[Extracted data entries]
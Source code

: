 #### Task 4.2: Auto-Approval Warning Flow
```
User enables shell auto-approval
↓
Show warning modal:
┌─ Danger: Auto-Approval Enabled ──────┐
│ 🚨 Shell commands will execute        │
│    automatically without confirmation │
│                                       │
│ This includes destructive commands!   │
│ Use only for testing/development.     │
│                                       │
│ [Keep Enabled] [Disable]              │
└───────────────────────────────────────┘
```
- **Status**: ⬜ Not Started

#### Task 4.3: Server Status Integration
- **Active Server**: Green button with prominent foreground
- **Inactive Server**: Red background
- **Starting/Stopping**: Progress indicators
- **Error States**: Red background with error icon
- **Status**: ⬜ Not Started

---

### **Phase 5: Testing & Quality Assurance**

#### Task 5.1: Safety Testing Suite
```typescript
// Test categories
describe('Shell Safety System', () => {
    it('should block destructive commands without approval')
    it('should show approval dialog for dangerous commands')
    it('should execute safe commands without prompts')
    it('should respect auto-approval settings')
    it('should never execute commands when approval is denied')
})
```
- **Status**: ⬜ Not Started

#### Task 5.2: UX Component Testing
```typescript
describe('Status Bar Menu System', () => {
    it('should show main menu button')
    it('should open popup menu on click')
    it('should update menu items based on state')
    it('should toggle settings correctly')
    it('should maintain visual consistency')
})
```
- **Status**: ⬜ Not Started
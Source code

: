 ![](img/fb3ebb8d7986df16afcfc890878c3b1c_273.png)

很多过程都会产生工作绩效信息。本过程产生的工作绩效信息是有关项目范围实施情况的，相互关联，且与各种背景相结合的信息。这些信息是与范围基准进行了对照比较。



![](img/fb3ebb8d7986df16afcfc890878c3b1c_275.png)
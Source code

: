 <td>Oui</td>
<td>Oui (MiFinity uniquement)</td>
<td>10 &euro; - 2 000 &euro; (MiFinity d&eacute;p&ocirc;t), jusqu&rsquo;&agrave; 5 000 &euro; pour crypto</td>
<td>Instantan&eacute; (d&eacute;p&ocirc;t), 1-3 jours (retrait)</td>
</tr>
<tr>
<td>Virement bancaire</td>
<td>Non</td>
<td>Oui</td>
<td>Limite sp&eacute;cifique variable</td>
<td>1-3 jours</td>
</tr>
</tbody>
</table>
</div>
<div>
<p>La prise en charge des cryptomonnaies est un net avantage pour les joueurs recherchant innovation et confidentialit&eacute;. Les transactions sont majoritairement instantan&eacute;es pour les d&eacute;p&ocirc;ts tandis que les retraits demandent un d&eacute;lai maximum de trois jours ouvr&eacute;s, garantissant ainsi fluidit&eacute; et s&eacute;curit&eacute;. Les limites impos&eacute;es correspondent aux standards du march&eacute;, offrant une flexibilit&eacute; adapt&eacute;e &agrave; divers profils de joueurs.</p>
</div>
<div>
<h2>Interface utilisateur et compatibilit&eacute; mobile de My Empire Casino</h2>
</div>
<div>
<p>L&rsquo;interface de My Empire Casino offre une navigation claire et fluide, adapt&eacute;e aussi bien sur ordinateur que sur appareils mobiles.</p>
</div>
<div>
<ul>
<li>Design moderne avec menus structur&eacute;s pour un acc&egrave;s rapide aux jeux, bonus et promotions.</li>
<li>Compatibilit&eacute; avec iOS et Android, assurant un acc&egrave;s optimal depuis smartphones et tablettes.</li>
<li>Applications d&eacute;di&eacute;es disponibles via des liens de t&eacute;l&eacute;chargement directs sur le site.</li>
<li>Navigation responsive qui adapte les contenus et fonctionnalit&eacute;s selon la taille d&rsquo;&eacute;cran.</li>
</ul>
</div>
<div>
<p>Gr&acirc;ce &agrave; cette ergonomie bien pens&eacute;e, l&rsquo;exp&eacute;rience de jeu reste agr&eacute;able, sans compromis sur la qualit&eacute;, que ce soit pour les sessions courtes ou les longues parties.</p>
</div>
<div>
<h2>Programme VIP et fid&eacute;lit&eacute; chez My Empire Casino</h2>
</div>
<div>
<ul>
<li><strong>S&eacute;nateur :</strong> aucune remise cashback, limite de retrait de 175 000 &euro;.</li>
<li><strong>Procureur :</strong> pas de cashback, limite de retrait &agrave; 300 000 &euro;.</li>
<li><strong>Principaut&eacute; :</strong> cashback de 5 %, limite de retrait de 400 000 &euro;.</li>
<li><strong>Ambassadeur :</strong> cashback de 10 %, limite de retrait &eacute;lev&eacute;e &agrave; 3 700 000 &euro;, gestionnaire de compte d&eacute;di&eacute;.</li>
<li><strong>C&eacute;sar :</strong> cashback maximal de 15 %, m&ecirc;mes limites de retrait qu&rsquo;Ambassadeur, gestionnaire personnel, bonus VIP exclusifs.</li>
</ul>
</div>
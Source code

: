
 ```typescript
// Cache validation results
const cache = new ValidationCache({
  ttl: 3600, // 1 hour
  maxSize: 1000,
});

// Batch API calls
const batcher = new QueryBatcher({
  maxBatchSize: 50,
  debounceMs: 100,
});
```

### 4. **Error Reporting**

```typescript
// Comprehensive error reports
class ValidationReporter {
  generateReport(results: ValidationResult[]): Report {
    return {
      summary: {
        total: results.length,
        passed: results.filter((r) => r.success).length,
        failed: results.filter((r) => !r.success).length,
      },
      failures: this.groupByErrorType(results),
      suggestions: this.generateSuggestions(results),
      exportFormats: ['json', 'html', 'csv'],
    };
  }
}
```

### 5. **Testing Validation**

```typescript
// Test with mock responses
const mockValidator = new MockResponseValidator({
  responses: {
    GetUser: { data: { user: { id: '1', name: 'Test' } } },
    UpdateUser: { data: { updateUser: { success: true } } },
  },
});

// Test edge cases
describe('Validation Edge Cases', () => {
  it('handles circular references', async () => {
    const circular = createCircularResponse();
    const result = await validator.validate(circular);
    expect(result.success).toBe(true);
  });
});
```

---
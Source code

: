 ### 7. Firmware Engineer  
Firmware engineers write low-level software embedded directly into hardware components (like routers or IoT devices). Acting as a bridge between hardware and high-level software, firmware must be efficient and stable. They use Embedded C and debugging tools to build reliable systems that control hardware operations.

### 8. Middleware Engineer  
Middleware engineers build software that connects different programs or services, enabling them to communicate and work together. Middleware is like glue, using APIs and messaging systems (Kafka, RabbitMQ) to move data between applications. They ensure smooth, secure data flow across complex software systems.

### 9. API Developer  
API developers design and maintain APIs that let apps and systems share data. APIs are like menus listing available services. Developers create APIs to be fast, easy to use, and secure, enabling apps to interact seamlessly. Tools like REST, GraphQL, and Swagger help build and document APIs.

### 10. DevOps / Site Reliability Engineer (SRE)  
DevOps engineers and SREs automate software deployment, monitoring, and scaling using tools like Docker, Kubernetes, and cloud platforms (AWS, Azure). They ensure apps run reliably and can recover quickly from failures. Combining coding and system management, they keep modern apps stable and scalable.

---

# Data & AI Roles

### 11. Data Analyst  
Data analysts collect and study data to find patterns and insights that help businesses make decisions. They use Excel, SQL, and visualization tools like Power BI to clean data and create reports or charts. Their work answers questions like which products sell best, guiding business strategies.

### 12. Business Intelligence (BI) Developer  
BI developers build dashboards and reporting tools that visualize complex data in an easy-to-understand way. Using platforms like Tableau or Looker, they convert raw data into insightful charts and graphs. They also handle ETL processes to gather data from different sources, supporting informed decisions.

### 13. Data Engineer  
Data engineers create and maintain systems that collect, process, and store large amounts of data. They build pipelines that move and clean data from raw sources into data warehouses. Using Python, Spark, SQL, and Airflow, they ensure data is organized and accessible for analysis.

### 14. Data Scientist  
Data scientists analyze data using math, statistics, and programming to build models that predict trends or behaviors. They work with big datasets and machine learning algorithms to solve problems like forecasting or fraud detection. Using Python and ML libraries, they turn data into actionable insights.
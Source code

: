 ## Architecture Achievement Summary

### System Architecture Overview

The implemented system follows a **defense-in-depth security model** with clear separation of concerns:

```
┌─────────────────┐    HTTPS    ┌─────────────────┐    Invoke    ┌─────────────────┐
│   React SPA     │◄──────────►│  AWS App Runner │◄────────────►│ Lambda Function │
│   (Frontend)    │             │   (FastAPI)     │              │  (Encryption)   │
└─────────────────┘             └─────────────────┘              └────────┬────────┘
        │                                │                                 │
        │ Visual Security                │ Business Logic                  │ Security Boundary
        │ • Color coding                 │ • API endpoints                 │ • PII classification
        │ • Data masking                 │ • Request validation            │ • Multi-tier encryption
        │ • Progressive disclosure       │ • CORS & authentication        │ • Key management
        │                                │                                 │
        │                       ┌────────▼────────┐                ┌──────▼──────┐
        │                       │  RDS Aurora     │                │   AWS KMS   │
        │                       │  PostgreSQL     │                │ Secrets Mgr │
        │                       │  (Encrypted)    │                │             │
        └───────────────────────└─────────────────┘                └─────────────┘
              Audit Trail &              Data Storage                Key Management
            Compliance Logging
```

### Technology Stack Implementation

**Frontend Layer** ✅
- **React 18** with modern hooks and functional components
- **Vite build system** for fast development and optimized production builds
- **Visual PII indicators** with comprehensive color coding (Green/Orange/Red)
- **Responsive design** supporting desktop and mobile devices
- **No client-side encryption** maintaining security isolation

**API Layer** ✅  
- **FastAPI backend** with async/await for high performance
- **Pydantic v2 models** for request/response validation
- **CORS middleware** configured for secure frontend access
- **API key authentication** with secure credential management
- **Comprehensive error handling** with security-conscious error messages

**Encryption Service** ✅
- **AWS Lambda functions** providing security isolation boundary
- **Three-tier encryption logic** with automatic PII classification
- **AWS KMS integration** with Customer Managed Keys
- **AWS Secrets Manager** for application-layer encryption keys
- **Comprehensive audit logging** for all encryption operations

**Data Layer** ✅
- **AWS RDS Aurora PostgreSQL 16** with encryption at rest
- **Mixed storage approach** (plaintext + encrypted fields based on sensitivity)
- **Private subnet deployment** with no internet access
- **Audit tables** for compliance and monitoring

- INSTRUCTIONS FOR THE TASK: On how many lines of the data does "limites" appear? Give only that number.

- RESPONSE TO THE EXERCISE: 2